[Cado-nfs-discuss] Help starting out using two machines

David Willmore davidwillmore at gmail.com
Mon Mar 9 01:46:11 CET 2020


On Sat, Mar 7, 2020 at 4:13 PM Emmanuel Thomé <Emmanuel.Thome at inria.fr> wrote:
> On Sat, Mar 07, 2020 at 03:27:53PM -0500, David Willmore wrote:
> Overall, yes, 2.3.0 is getting old, and a 3.0 release is overdue. I
> recommend using the git version. Yes, it comes with the inherent danger
> of hitting instabilities, but this mailing list is a good place to report
> odd stuff. (There are a few blockers to making a new release from the
> current git in my opinion, and that includes a pending merge request, as
> well as problems with negative timings reported in the lattice siever.
> Maybe some other minor things)

Understood.  Pulling current git code.

> please try the git version, first.

Built and running.

> > It's only GigE.  If I get to the point that the linear algebra is an
> > issue, I'll look into running it on the Windows machine.
>
> You'd be looking into a world of pain, really. We completely abandoned
> windows support years ago. Sorry for that. The code did compile and work
> on windows (with mingw), maybe until 2013-2014 or so, but it's completely
> obvious that the code has evolved in ways that would clash with windows
> idiosyncrasies. (and I'm really talking idiosyncrasies. Try "git log -p
> -r 6f0aadc83 portability.h" just for fun. I'm not talking lack of
> portability of our code. We strive to adhere to ISO C99, C++11,
> POSIX-2001 (maybe inadvertently 2008 at times), and we have a range of
> test environments that pester us often enough that we can claim that we
> know a bit about portability). Windows is just an unimportant and
> uninteresting platform for me. This being said, while I won't work on
> having cado-nfs work on windows, I'm not averse to contributions...

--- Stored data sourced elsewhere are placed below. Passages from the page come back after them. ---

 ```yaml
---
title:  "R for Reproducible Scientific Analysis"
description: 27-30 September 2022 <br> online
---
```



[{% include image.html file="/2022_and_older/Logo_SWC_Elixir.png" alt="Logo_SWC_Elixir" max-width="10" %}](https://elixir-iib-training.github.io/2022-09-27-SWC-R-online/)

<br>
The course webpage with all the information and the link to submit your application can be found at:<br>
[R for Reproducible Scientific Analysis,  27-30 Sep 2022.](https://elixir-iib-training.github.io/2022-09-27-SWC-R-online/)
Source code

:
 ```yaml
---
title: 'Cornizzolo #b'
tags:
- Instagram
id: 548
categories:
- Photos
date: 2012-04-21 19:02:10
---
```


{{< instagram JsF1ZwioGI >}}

I will take your word that porting to Windows is difficult.  I know
the pain that Prime95 goes through to support processor topology
detection and core/task assignment.  I don't wish that job on anyone.

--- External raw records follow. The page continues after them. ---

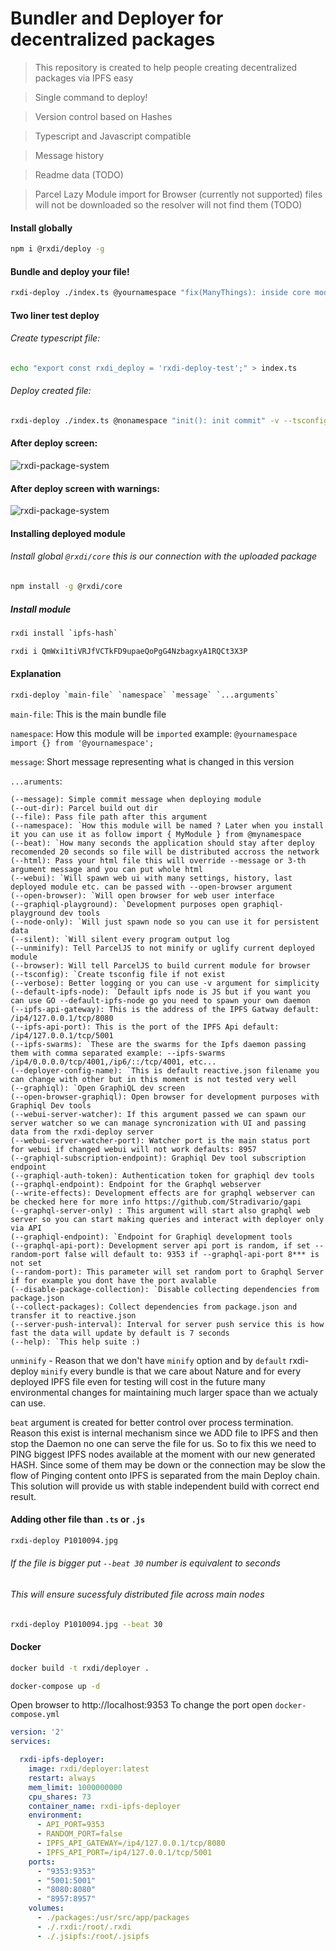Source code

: # Bundler and Deployer for decentralized packages

> This repository is created to help people creating decentralized packages via IPFS easy

> Single command to deploy!

> Version control based on Hashes

> Typescript and Javascript compatible

> Message history

> Readme data (TODO)

> Parcel Lazy Module import for Browser (currently not supported) files will not be downloaded so the resolver will not find them (TODO)

#### Install globally
```bash
npm i @rxdi/deploy -g
```

#### Bundle and deploy your file!

```bash
rxdi-deploy ./index.ts @yournamespace "fix(ManyThings): inside core module" -v --tsconfig
```

#### Two liner test deploy

###### Create typescript file:
```bash
echo "export const rxdi_deploy = 'rxdi-deploy-test';" > index.ts
```

###### Deploy created file:
```bash
rxdi-deploy ./index.ts @nonamespace "init(): init commit" -v --tsconfig
```

#### After deploy screen:

![rxdi-package-system](https://cloudflare-ipfs.com/ipfs/QmQaUMabwM49XtzMzCBF8EPiS3QqFsXcUjtMBKXz4HSrgo)


#### After deploy screen with warnings:
![rxdi-package-system](https://cloudflare-ipfs.com/ipfs/QmSnfFEQdtUV3HdbxByRTMRr9y8QLHJF7mwqmaiamoLLJf)

#### Installing deployed module
###### Install global `@rxdi/core` this is our connection with the uploaded package

```bash
npm install -g @rxdi/core
```

##### Install module

```bash
rxdi install `ipfs-hash`
```

```bash
rxdi i QmWxi1tiVRJfVCTkFD9upaeQoPgG4NzbagxyA1RQCt3X3P
```


#### Explanation

```bash
rxdi-deploy `main-file` `namespace` `message` `...arguments`
```

`main-file`: This is the main bundle file

`namespace`: How this module will be `imported` example: `@yournamespace` `import {} from '@yournamespace';`

`message`: Short message representing what is changed in this version

`...aruments`: 

    (--message): Simple commit message when deploying module
    (--out-dir): Parcel build out dir
    (--file): Pass file path after this argument
    (--namespace): `How this module will be named ? Later when you install it you can use it as follow import { MyModule } from @mynamespace
    (--beat): `How many seconds the application should stay after deploy recomended 20 seconds so file will be distributed accross the network
    (--html): Pass your html file this will override --message or 3-th argument message and you can put whole html
    (--webui): `Will spawn web ui with many settings, history, last deployed module etc. can be passed with --open-browser argument
    (--open-browser): `Will open browser for web user interface
    (--graphiql-playground): `Development purposes open graphiql-playground dev tools
    (--node-only): `Will just spawn node so you can use it for persistent data
    (--silent): `Will silent every program output log
    (--unminify): Tell ParcelJS to not minify or uglify current deployed module
    (--browser): Will tell ParcelJS to build current module for browser
    (--tsconfig): `Create tsconfig file if not exist
    (--verbose): Better logging or you can use -v argument for simplicity
    (--default-ipfs-node): `Default ipfs node is JS but if you want you can use GO --default-ipfs-node go you need to spawn your own daemon
    (--ipfs-api-gateway): This is the address of the IPFS Gatway default: /ip4/127.0.0.1/tcp/8080
    (--ipfs-api-port): This is the port of the IPFS Api default: /ip4/127.0.0.1/tcp/5001
    (--ipfs-swarms): `These are the swarms for the Ipfs daemon passing them with comma separated example: --ipfs-swarms /ip4/0.0.0.0/tcp/4001,/ip6/::/tcp/4001, etc...
    (--deployer-config-name): `This is default reactive.json filename you can change with other but in this moment is not tested very well
    (--graphiql): `Open GraphiQL dev screen
    (--open-browser-graphiql): Open browser for development purposes with Graphiql Dev tools
    (--webui-server-watcher): If this argument passed we can spawn our server watcher so we can manage syncronization with UI and passing data from the rxdi-deploy server
    (--webui-server-watcher-port): Watcher port is the main status port for webui if changed webui will not work defaults: 8957
    (--graphiql-subscription-endpoint): Graphiql Dev tool subscription endpoint
    (--graphiql-auth-token): Authentication token for graphiql dev tools
    (--graphql-endpoint): Endpoint for the Graphql webserver
    (--write-effects): Development effects are for graphql webserver can be checked here for more info https://github.com/Stradivario/gapi
    (--graphql-server-only) : This argument will start also graphql web server so you can start making queries and interact with deployer only via API
    (--graphiql-endpoint): `Endpoint for Graphiql development tools
    (--graphql-api-port): Development server api port is random, if set --random-port false will default to: 9353 if --graphql-api-port 8*** is not set
    (--random-port): This parameter will set random port to Graphql Server if for example you dont have the port avalable
    (--disable-package-collection): `Disable collecting dependencies from package.json
    (--collect-packages): Collect dependencies from package.json and transfer it to reactive.json
    (--server-push-interval): Interval for server push service this is how fast the data will update by default is 7 seconds
    (--help): `This help suite :)

`unminify` - Reason that we don't have `minify` option and by `default` rxdi-deploy `minify` every bundle is that we care about Nature and for every deployed IPFS file even for testing will cost in the future many environmental changes for maintaining much larger space than we actualy can use.

`beat` argument is created for better control over process termination.
Reason this exist is internal mechanism since we ADD file to IPFS and then stop the Daemon no one can serve the file for us.
So to fix this we need to PING biggest IPFS nodes available at the moment with our new generated HASH.
Since some of them may be down or the connection may be slow the flow of Pinging content onto IPFS is separated from the main Deploy chain.
This solution will provide us with stable independent build with correct end result.

#### Adding other file than `.ts` or `.js`

```bash
rxdi-deploy P1010094.jpg
```
###### If the file is bigger put `--beat 30` number is equivalent to seconds
###### This will ensure sucessfuly distributed file across main nodes

```bash
rxdi-deploy P1010094.jpg --beat 30
```


#### Docker


```bash
docker build -t rxdi/deployer .
```

```bash
docker-compose up -d
```

Open browser to http://localhost:9353
To change the port open `docker-compose.yml`

```yml
version: '2'
services:

  rxdi-ipfs-deployer:
    image: rxdi/deployer:latest
    restart: always
    mem_limit: 1000000000
    cpu_shares: 73
    container_name: rxdi-ipfs-deployer
    environment:
      - API_PORT=9353
      - RANDOM_PORT=false
      - IPFS_API_GATEWAY=/ip4/127.0.0.1/tcp/8080
      - IPFS_API_PORT=/ip4/127.0.0.1/tcp/5001
    ports:
      - "9353:9353"
      - "5001:5001"
      - "8080:8080"
      - "8957:8957"
    volumes:
      - ./packages:/usr/src/app/packages
      - ./.rxdi:/root/.rxdi
      - ./.jsipfs:/root/.jsipfs
```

> > Maybe I'll boot it into a Linux instance for that purpose.
>
> yeah, that seems to be a much better use of human time :-)

Strongly agreed.  It's a minor inconvenience, but nothing I cannot live without.

> > I would think that a single Ryzen 7 3700X w/64GB would do better than
> > two dual-Xeon 5660X machines with less than half the memory.  If I had
> > an infiniband link between the two Xeons, then they might be worth
> > messing with, but that's not the case at this point.
>
> GigE is often really disappointing for linear algebra, so I would bet on
> the single host, yes.

Then I will plan on using an alternate linux boot environment for that
machine and to use it for the linear algebra.  That will put it out of
action for longer, but will shorten the whole task time a good deal
and allow me to handle larger project.

> > Even if I did, at best I could get 8x PCI-E 2.0 worth of BW or 5GB/s
> > each way.  I'm not sure that's worth even trying.
>
> Me neither. Also, I'm not sure about your throughput counts. I don't
> think that you can pump 5GB/s out of a 8x PCI-E.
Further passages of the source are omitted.